AIM OF THE EXERCISE –
Output each entry verbatim and exclude every picture from it.

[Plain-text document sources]
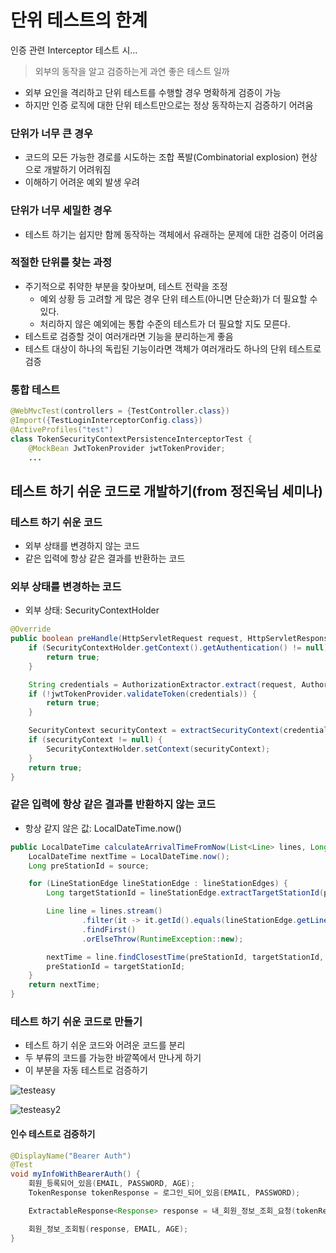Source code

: # 단위 테스트의 한계

인증 관련 Interceptor 테스트 시...

> 외부의 동작을 알고 검증하는게 과연 좋은 테스트 일까

- 외부 요인을 격리하고 단위 테스트를 수행할 경우 명확하게 검증이 가능
- 하지만 인증 로직에 대한 단위 테스트만으로는 정상 동작하는지 검증하기 어려움

### 단위가 너무 큰 경우

- 코드의 모든 가능한 경로를 시도하는 조합 폭발(Combinatorial explosion) 현상으로 개발하기 어려워짐
- 이해하기 어려운 예외 발생 우려

### 단위가 너무 세밀한 경우

- 테스트 하기는 쉽지만 함께 동작하는 객체에서 유래하는 문제에 대한 검증이 어려움

### 적절한 단위를 찾는 과정

- 주기적으로 취약한 부분을 찾아보며, 테스트 전략을 조정
  - 예외 상황 등 고려할 게 많은 경우 단위 테스트(아니면 단순화)가 더 필요할 수 있다.
  - 처리하지 않은 예외에는 통합 수준의 테스트가 더 필요할 지도 모른다.
- 테스트로 검증할 것이 여러개라면 기능을 분리하는게 좋음
- 테스트 대상이 하나의 독립된 기능이라면 객체가 여러개라도 하나의 단위 테스트로 검증

### 통합 테스트

```java
@WebMvcTest(controllers = {TestController.class})
@Import({TestLoginInterceptorConfig.class})
@ActiveProfiles("test")
class TokenSecurityContextPersistenceInterceptorTest {
    @MockBean JwtTokenProvider jwtTokenProvider;
    ...
```

## 테스트 하기 쉬운 코드로 개발하기(from 정진욱님 세미나)

### 테스트 하기 쉬운 코드

- 외부 상태를 변경하지 않는 코드
- 같은 입력에 항상 같은 결과를 반환하는 코드

### 외부 상태를 변경하는 코드

- 외부 상태: SecurityContextHolder

```java
@Override
public boolean preHandle(HttpServletRequest request, HttpServletResponse response, Object handler) {
    if (SecurityContextHolder.getContext().getAuthentication() != null) {
        return true;
    }

    String credentials = AuthorizationExtractor.extract(request, AuthorizationType.BEARER);
    if (!jwtTokenProvider.validateToken(credentials)) {
        return true;
    }

    SecurityContext securityContext = extractSecurityContext(credentials);
    if (securityContext != null) {
        SecurityContextHolder.setContext(securityContext);
    }
    return true;
}
```

### 같은 입력에 항상 같은 결과를 반환하지 않는 코드

- 항상 같지 않은 값: LocalDateTime.now()

```java
public LocalDateTime calculateArrivalTimeFromNow(List<Line> lines, Long source) {
    LocalDateTime nextTime = LocalDateTime.now();
    Long preStationId = source;

    for (LineStationEdge lineStationEdge : lineStationEdges) {
        Long targetStationId = lineStationEdge.extractTargetStationId(preStationId);

        Line line = lines.stream()
                .filter(it -> it.getId().equals(lineStationEdge.getLineId()))
                .findFirst()
                .orElseThrow(RuntimeException::new);

        nextTime = line.findClosestTime(preStationId, targetStationId, nextTime);
        preStationId = targetStationId;
    }
    return nextTime;
}
```

### 테스트 하기 쉬운 코드로 만들기

- 테스트 하기 쉬운 코드와 어려운 코드를 분리
- 두 부류의 코드를 가능한 바깥쪽에서 만나게 하기
- 이 부분을 자동 테스트로 검증하기

![testeasy](https://user-images.githubusercontent.com/47518272/154443579-a6994b4c-781c-4e84-b239-7351402889f2.png)

![testeasy2](https://user-images.githubusercontent.com/47518272/154443608-d42eb140-31dc-4655-ba1b-3e4bfd9ae419.png)

#### 인수 테스트로 검증하기

```java
@DisplayName("Bearer Auth")
@Test
void myInfoWithBearerAuth() {
    회원_등록되어_있음(EMAIL, PASSWORD, AGE);
    TokenResponse tokenResponse = 로그인_되어_있음(EMAIL, PASSWORD);

    ExtractableResponse<Response> response = 내_회원_정보_조회_요청(tokenResponse);

    회원_정보_조회됨(response, EMAIL, AGE);
}
```

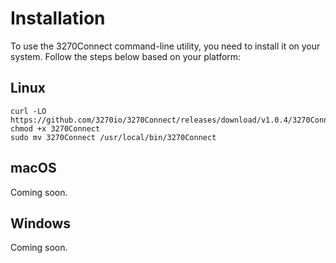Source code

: # Installation

To use the 3270Connect command-line utility, you need to install it on your system. Follow the steps below based on your platform:

## Linux

```shell
curl -LO https://github.com/3270io/3270Connect/releases/download/v1.0.4/3270Connect
chmod +x 3270Connect
sudo mv 3270Connect /usr/local/bin/3270Connect
```

## macOS

Coming soon.

## Windows

Coming soon.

ANSWER FOR THIS EXERCISE –
Source code

: # 단위 테스트의 한계

인증 관련 Interceptor 테스트 시...

> 외부의 동작을 알고 검증하는게 과연 좋은 테스트 일까

- 외부 요인을 격리하고 단위 테스트를 수행할 경우 명확하게 검증이 가능
- 하지만 인증 로직에 대한 단위 테스트만으로는 정상 동작하는지 검증하기 어려움

### 단위가 너무 큰 경우

- 코드의 모든 가능한 경로를 시도하는 조합 폭발(Combinatorial explosion) 현상으로 개발하기 어려워짐
- 이해하기 어려운 예외 발생 우려

### 단위가 너무 세밀한 경우

- 테스트 하기는 쉽지만 함께 동작하는 객체에서 유래하는 문제에 대한 검증이 어려움

### 적절한 단위를 찾는 과정

- 주기적으로 취약한 부분을 찾아보며, 테스트 전략을 조정
  - 예외 상황 등 고려할 게 많은 경우 단위 테스트(아니면 단순화)가 더 필요할 수 있다.
  - 처리하지 않은 예외에는 통합 수준의 테스트가 더 필요할 지도 모른다.
- 테스트로 검증할 것이 여러개라면 기능을 분리하는게 좋음
- 테스트 대상이 하나의 독립된 기능이라면 객체가 여러개라도 하나의 단위 테스트로 검증

### 통합 테스트

```java
@WebMvcTest(controllers = {TestController.class})
@Import({TestLoginInterceptorConfig.class})
@ActiveProfiles("test")
class TokenSecurityContextPersistenceInterceptorTest {
    @MockBean JwtTokenProvider jwtTokenProvider;
    ...
```

## 테스트 하기 쉬운 코드로 개발하기(from 정진욱님 세미나)

### 테스트 하기 쉬운 코드

- 외부 상태를 변경하지 않는 코드
- 같은 입력에 항상 같은 결과를 반환하는 코드

### 외부 상태를 변경하는 코드

- 외부 상태: SecurityContextHolder

```java
@Override
public boolean preHandle(HttpServletRequest request, HttpServletResponse response, Object handler) {
    if (SecurityContextHolder.getContext().getAuthentication() != null) {
        return true;
    }

    String credentials = AuthorizationExtractor.extract(request, AuthorizationType.BEARER);
    if (!jwtTokenProvider.validateToken(credentials)) {
        return true;
    }

    SecurityContext securityContext = extractSecurityContext(credentials);
    if (securityContext != null) {
        SecurityContextHolder.setContext(securityContext);
    }
    return true;
}
```

### 같은 입력에 항상 같은 결과를 반환하지 않는 코드

- 항상 같지 않은 값: LocalDateTime.now()

```java
public LocalDateTime calculateArrivalTimeFromNow(List<Line> lines, Long source) {
    LocalDateTime nextTime = LocalDateTime.now();
    Long preStationId = source;

    for (LineStationEdge lineStationEdge : lineStationEdges) {
        Long targetStationId = lineStationEdge.extractTargetStationId(preStationId);

        Line line = lines.stream()
                .filter(it -> it.getId().equals(lineStationEdge.getLineId()))
                .findFirst()
                .orElseThrow(RuntimeException::new);

        nextTime = line.findClosestTime(preStationId, targetStationId, nextTime);
        preStationId = targetStationId;
    }
    return nextTime;
}
```

### 테스트 하기 쉬운 코드로 만들기

- 테스트 하기 쉬운 코드와 어려운 코드를 분리
- 두 부류의 코드를 가능한 바깥쪽에서 만나게 하기
- 이 부분을 자동 테스트로 검증하기

![testeasy](https://user-images.githubusercontent.com/47518272/154443579-a6994b4c-781c-4e84-b239-7351402889f2.png)

![testeasy2](https://user-images.githubusercontent.com/47518272/154443608-d42eb140-31dc-4655-ba1b-3e4bfd9ae419.png)

#### 인수 테스트로 검증하기

```java
@DisplayName("Bearer Auth")
@Test
void myInfoWithBearerAuth() {
    회원_등록되어_있음(EMAIL, PASSWORD, AGE);
    TokenResponse tokenResponse = 로그인_되어_있음(EMAIL, PASSWORD);

    ExtractableResponse<Response> response = 내_회원_정보_조회_요청(tokenResponse);

    회원_정보_조회됨(response, EMAIL, AGE);
}
```

Source code

: # Installation

To use the 3270Connect command-line utility, you need to install it on your system. Follow the steps below based on your platform:

## Linux

```shell
curl -LO https://github.com/3270io/3270Connect/releases/download/v1.0.4/3270Connect
chmod +x 3270Connect
sudo mv 3270Connect /usr/local/bin/3270Connect
```

## macOS

Coming soon.

## Windows

Coming soon.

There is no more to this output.